### Instructions to follow
Which of the lines below mention the word "with"? Pull each one out.

═════ Records for the task

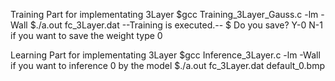 Training Part
for implementating 3Layer
$gcc Training_3Layer_Gauss.c -lm -Wall
$./a.out fc_3Layer.dat
--Training is executed.--
$ Do you save? Y-0 N-1
if you want to save the weight
type 0

Learning Part
for implementating 3Layer
$gcc Inference_3Layer.c -lm -Wall
if you want to inference 0 by the model
$./a.out fc_3Layer.dat default_0.bmp
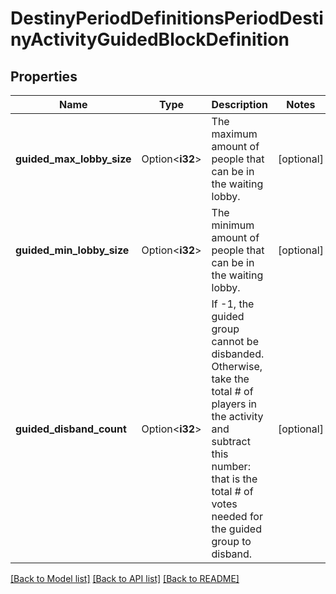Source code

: # DestinyPeriodDefinitionsPeriodDestinyActivityGuidedBlockDefinition

## Properties

Name | Type | Description | Notes
------------ | ------------- | ------------- | -------------
**guided_max_lobby_size** | Option<**i32**> | The maximum amount of people that can be in the waiting lobby. | [optional]
**guided_min_lobby_size** | Option<**i32**> | The minimum amount of people that can be in the waiting lobby. | [optional]
**guided_disband_count** | Option<**i32**> | If -1, the guided group cannot be disbanded. Otherwise, take the total # of players in the activity and subtract this number: that is the total # of votes needed for the guided group to disband. | [optional]

[[Back to Model list]](../README.md#documentation-for-models) [[Back to API list]](../README.md#documentation-for-api-endpoints) [[Back to README]](../README.md)


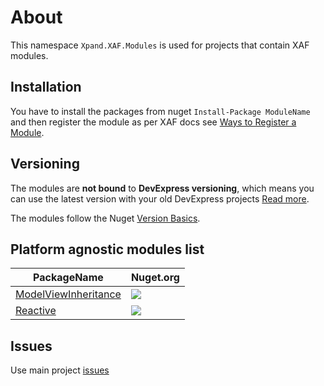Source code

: # About

This namespace `Xpand.XAF.Modules` is used for projects that contain XAF modules. 

## Installation 
You have to install the packages from nuget `Install-Package ModuleName` and then register the module as per XAF docs see [Ways to Register a Module](https://documentation.devexpress.com/eXpressAppFramework/118047/Concepts/Application-Solution-Components/Ways-to-Register-a-Module). 


## Versioning
The modules are **not bound** to **DevExpress versioning**, which means you can use the latest version with your old DevExpress projects [Read more](https://github.com/eXpandFramework/XAF/tree/master/tools/Xpand.VersionConverter).

The modules follow the Nuget [Version Basics](https://docs.microsoft.com/en-us/nuget/reference/package-versioning#version-basics).

## Platform agnostic modules list
|PackageName|  Nuget.org |
|---|---|
|  [ModelViewInheritance](https://github.com/eXpandFramework/XAF/tree/master/src/Modules/Agnostic/ModelViewInheritance) |   ![](https://img.shields.io/nuget/dt/Xpand.XAF.Modules.ModelViewInheritance.svg?label=&style=flat)|
|[Reactive](https://github.com/eXpandFramework/XAF/tree/master/src/Modules/Agnostic/Reactive)|![](https://img.shields.io/nuget/dt/Xpand.XAF.Modules.Reactive.svg?label=&style=flat)


## Issues
Use main project [issues](https://github.com/eXpandFramework/eXpand/issues/new/choose)    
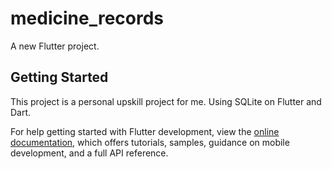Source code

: # medicine_records

A new Flutter project.

## Getting Started

This project is a personal upskill project for me.
Using SQLite on Flutter and Dart.

For help getting started with Flutter development, view the
[online documentation](https://docs.flutter.dev/), which offers tutorials,
samples, guidance on mobile development, and a full API reference.
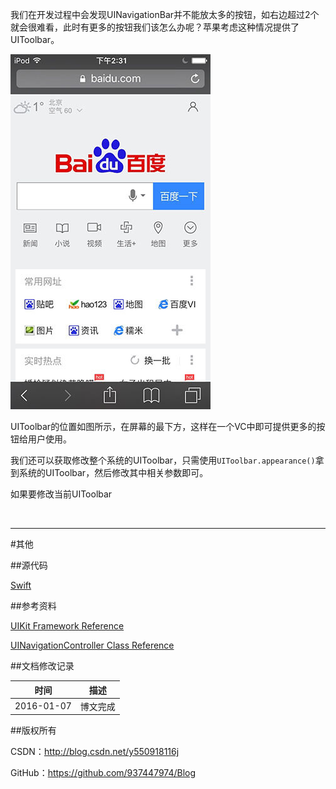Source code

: 我们在开发过程中会发现UINavigationBar并不能放太多的按钮，如右边超过2个就会很难看，此时有更多的按钮我们该怎么办呢？苹果考虑这种情况提供了UIToolbar。

![](https://raw.githubusercontent.com/937447974/Blog/master/Resources/2016011001.jpg)

UIToolbar的位置如图所示，在屏幕的最下方，这样在一个VC中即可提供更多的按钮给用户使用。

我们还可以获取修改整个系统的UIToolbar，只需使用`UIToolbar.appearance()`拿到系统的UIToolbar，然后修改其中相关参数即可。

如果要修改当前UIToolbar

&#160;

----------

#其他

##源代码

[Swift](https://github.com/937447974/Swift)

##参考资料

[UIKit Framework Reference](https://developer.apple.com/library/ios/documentation/UIKit/Reference/UIKit_Framework/index.html)

[UINavigationController Class Reference](https://developer.apple.com/library/ios/documentation/UIKit/Reference/UINavigationController_Class/index.html)

##文档修改记录

| 时间 | 描述 |
| ---- | ---- |
| 2016-01-07 | 博文完成 |

##版权所有

CSDN：http://blog.csdn.net/y550918116j

GitHub：https://github.com/937447974/Blog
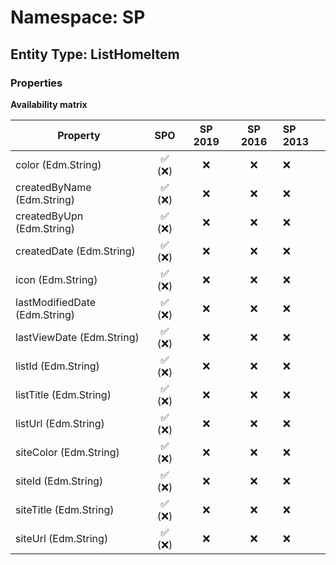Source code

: # Namespace: SP

## Entity Type: ListHomeItem

### Properties

**Availability matrix**

Property | SPO | SP 2019 | SP 2016 | SP 2013
----------|:---:|:-------:|:-------:|:-------
color (Edm.String) | ✅ (❌) | ❌ | ❌ | ❌
createdByName (Edm.String) | ✅ (❌) | ❌ | ❌ | ❌
createdByUpn (Edm.String) | ✅ (❌) | ❌ | ❌ | ❌
createdDate (Edm.String) | ✅ (❌) | ❌ | ❌ | ❌
icon (Edm.String) | ✅ (❌) | ❌ | ❌ | ❌
lastModifiedDate (Edm.String) | ✅ (❌) | ❌ | ❌ | ❌
lastViewDate (Edm.String) | ✅ (❌) | ❌ | ❌ | ❌
listId (Edm.String) | ✅ (❌) | ❌ | ❌ | ❌
listTitle (Edm.String) | ✅ (❌) | ❌ | ❌ | ❌
listUrl (Edm.String) | ✅ (❌) | ❌ | ❌ | ❌
siteColor (Edm.String) | ✅ (❌) | ❌ | ❌ | ❌
siteId (Edm.String) | ✅ (❌) | ❌ | ❌ | ❌
siteTitle (Edm.String) | ✅ (❌) | ❌ | ❌ | ❌
siteUrl (Edm.String) | ✅ (❌) | ❌ | ❌ | ❌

══════════

### Written solution
The modules are **not bound** to **DevExpress versioning**, which means you can use the latest version with your old DevExpress projects [Read more](https://github.com/eXpandFramework/XAF/tree/master/tools/Xpand.VersionConverter).
For help getting started with Flutter development, view the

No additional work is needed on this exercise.